→ DIRECTIONS FOR THIS TASK
Using the listing below, keep only the lines with the word "include" and copy them.

→ DATASET EXTRACT
━━━━━━━━━━
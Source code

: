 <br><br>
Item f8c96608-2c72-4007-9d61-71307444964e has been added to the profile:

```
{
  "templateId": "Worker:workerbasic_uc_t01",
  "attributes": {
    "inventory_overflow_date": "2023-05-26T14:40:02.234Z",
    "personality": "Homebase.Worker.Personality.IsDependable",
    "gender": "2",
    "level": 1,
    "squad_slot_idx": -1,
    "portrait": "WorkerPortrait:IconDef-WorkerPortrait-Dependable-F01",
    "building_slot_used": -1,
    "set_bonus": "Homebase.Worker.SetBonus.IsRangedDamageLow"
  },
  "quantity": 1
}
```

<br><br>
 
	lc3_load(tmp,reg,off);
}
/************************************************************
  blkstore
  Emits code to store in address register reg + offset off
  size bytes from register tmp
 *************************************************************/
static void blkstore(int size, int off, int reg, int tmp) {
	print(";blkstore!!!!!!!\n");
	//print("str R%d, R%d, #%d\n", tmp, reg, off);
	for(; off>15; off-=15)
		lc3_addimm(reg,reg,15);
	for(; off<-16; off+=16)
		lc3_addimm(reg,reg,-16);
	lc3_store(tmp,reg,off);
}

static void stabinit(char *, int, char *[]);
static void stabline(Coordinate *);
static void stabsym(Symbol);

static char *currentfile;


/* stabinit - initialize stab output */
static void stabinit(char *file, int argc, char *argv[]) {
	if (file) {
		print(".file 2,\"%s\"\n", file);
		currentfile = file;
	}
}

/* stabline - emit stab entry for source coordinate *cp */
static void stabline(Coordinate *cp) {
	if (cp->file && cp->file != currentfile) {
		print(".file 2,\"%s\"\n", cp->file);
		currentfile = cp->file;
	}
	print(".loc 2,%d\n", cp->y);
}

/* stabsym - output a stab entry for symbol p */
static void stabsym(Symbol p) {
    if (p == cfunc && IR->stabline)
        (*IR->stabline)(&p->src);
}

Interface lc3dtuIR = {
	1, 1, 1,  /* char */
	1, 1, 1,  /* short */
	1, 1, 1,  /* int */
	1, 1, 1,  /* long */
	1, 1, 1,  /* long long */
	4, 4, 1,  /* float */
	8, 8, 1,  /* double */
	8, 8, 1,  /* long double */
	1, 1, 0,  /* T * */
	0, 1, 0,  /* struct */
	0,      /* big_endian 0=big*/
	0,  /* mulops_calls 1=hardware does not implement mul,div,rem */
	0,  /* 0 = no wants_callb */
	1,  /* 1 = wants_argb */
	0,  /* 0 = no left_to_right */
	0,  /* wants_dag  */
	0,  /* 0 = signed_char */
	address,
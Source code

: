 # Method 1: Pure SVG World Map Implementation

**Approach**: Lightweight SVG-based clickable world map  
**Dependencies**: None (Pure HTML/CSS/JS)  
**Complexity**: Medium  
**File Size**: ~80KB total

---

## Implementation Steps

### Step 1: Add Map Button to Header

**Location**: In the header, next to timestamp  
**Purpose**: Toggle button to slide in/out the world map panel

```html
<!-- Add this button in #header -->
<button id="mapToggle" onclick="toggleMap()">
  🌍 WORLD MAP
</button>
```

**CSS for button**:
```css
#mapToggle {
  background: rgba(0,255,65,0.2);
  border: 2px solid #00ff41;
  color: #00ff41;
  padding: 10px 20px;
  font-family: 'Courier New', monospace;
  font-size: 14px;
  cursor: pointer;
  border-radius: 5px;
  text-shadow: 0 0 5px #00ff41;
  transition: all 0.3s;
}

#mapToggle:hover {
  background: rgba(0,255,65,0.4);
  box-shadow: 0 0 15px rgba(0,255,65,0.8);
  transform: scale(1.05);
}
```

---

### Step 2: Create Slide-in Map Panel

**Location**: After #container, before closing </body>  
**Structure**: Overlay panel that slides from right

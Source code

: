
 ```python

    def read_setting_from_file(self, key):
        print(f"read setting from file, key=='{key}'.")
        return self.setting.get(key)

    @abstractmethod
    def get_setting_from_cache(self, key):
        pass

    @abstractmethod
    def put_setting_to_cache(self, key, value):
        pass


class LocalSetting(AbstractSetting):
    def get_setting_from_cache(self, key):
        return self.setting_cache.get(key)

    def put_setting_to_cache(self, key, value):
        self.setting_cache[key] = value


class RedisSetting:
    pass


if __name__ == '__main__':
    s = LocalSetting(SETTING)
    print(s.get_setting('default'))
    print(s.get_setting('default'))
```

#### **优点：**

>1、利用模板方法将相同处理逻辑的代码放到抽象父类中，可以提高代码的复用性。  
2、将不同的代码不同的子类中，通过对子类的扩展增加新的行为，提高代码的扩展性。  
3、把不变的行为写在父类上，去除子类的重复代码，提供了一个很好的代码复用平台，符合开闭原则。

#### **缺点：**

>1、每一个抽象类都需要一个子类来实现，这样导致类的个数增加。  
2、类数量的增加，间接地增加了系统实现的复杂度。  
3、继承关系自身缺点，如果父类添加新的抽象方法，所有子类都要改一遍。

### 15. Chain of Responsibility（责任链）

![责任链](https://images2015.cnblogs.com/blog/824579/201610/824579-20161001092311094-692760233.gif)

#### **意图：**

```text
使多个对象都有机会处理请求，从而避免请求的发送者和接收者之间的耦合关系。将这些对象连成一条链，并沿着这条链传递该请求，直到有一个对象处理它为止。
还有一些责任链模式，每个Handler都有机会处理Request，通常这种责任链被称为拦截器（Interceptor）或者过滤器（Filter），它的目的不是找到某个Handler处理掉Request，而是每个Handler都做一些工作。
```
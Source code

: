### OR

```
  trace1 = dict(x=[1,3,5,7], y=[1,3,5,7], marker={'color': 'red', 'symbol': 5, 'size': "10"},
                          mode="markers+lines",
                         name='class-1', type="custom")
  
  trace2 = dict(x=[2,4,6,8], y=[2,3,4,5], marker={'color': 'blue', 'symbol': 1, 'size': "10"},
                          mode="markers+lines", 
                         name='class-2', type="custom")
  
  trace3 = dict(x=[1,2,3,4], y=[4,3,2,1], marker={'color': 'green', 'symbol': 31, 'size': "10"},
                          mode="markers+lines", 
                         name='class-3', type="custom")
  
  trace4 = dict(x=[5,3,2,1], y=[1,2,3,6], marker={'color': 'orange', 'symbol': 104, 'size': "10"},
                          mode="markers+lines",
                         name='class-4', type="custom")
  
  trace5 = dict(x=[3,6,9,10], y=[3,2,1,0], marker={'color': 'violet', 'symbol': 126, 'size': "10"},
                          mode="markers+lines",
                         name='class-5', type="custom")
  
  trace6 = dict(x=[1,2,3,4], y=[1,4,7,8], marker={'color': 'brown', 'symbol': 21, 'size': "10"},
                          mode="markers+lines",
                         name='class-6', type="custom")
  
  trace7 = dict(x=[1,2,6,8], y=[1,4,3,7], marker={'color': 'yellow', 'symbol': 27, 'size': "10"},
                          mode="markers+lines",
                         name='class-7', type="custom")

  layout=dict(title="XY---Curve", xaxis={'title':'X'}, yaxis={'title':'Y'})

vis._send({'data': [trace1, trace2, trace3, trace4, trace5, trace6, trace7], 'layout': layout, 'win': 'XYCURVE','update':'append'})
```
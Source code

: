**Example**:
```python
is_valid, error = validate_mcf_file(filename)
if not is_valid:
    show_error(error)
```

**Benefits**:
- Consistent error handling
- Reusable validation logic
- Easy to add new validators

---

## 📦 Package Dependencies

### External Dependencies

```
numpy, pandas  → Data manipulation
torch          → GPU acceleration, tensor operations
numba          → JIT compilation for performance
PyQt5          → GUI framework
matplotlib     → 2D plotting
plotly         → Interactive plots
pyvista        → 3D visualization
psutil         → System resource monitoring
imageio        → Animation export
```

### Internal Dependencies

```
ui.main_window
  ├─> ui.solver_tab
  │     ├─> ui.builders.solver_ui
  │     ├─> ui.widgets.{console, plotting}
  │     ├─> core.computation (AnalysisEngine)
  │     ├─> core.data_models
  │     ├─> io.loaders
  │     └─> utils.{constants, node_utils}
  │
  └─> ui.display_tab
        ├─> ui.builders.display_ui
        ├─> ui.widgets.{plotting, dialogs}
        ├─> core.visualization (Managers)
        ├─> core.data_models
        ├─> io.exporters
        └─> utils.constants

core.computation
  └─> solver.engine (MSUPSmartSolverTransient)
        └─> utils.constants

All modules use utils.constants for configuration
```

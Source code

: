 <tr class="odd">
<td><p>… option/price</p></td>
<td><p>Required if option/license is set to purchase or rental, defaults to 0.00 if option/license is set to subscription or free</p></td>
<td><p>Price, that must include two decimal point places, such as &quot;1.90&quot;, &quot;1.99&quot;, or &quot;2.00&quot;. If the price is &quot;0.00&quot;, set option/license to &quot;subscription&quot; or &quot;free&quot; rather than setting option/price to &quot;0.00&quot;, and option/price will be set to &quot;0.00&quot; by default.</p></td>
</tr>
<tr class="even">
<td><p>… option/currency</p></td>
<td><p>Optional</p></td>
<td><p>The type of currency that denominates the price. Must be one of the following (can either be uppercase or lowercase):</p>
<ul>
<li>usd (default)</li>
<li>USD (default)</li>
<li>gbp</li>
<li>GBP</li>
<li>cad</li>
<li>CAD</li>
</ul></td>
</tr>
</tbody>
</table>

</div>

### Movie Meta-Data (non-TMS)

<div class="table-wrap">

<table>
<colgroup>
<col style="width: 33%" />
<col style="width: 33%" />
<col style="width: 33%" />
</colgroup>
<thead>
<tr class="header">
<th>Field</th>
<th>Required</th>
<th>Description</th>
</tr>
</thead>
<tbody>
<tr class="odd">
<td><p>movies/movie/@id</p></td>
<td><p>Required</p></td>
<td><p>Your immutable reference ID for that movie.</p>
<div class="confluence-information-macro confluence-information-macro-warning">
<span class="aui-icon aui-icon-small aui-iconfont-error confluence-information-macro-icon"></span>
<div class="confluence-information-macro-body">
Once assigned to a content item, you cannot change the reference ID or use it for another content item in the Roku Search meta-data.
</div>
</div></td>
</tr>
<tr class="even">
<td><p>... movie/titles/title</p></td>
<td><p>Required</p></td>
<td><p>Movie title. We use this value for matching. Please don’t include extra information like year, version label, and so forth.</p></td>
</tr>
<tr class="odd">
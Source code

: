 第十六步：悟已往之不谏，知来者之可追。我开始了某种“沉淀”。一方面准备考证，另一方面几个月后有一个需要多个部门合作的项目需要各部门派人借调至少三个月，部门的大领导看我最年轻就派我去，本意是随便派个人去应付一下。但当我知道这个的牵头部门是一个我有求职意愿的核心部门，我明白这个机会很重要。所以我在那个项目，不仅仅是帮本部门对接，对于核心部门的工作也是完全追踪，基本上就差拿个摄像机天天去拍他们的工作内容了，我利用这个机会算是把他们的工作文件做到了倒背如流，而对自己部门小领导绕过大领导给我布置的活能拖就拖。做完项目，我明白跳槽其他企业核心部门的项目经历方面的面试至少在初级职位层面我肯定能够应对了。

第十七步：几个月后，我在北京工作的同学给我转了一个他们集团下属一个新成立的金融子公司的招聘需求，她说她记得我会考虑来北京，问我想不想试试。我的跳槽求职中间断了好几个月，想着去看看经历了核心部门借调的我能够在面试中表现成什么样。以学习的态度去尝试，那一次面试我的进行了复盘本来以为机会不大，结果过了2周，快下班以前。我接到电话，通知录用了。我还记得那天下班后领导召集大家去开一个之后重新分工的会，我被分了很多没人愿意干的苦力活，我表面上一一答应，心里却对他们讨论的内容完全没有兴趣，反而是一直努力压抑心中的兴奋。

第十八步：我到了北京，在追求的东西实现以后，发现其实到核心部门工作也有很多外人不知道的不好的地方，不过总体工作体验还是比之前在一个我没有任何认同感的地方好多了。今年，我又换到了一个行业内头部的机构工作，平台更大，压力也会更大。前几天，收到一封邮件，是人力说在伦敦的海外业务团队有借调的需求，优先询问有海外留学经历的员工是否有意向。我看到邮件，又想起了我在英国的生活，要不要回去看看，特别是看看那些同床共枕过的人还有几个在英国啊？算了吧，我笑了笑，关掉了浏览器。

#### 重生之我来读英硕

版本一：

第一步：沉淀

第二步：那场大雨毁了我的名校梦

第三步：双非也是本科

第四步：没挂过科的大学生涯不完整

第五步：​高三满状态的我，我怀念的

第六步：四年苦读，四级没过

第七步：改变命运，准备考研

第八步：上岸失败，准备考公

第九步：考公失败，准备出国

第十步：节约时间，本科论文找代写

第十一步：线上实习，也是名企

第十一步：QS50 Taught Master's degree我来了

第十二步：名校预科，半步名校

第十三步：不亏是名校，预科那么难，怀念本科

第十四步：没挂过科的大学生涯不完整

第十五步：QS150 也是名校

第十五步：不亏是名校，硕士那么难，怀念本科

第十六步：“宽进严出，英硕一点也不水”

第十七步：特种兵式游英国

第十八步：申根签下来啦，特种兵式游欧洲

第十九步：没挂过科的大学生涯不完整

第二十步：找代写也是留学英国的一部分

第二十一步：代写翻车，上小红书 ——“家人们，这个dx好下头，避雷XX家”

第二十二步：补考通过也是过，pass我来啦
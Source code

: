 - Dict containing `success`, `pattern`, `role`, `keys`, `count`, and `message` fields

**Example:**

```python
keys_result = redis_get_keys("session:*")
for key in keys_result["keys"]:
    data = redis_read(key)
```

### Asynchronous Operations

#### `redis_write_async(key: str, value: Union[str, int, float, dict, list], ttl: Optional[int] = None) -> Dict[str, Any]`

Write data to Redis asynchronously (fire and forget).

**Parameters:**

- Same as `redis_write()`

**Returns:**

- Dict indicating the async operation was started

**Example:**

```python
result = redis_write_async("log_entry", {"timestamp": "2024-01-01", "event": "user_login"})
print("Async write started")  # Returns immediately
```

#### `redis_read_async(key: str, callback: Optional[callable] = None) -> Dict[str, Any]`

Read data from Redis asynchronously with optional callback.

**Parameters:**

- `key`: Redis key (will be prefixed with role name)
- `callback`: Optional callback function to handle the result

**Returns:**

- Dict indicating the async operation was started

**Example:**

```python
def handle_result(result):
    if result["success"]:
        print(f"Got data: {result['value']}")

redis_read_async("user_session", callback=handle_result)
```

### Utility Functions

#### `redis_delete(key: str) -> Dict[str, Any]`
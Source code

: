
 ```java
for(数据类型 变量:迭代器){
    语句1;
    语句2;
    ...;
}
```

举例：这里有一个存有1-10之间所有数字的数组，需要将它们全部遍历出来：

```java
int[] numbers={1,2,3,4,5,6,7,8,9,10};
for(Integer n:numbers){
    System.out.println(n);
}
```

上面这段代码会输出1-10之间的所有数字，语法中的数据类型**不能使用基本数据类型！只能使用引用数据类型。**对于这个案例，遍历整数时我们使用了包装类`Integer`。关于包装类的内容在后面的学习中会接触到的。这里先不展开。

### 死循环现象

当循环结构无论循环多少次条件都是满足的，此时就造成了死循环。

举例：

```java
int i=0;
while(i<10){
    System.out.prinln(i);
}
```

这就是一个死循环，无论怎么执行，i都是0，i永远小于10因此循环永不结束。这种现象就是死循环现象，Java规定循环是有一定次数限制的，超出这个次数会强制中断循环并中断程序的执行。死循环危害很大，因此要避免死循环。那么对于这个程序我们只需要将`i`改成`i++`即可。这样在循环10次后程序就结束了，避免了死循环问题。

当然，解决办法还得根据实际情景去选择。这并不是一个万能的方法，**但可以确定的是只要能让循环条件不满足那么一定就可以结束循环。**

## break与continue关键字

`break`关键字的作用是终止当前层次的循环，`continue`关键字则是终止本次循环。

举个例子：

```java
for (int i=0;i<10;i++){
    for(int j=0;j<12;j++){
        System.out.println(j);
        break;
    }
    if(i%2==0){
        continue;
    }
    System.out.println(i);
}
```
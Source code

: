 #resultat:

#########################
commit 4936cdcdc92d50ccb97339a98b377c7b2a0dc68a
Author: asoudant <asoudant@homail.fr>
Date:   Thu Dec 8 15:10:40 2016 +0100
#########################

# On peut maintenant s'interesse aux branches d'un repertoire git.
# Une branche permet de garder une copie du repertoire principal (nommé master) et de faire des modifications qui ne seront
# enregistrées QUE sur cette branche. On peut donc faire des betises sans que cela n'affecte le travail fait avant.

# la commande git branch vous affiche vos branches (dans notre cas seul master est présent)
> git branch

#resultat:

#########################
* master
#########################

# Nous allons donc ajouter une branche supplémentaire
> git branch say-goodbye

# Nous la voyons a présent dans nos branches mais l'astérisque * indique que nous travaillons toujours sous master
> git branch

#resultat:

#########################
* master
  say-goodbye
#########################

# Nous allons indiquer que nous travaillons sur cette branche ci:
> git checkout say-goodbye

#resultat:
━━━━━━━━━━
→ TASK RESULT
<td><p>Price, that must include two decimal point places, such as &quot;1.90&quot;, &quot;1.99&quot;, or &quot;2.00&quot;. If the price is &quot;0.00&quot;, set option/license to &quot;subscription&quot; or &quot;free&quot; rather than setting option/price to &quot;0.00&quot;, and option/price will be set to &quot;0.00&quot; by default.</p></td>
<td><p>Movie title. We use this value for matching. Please don’t include extra information like year, version label, and so forth.</p></td>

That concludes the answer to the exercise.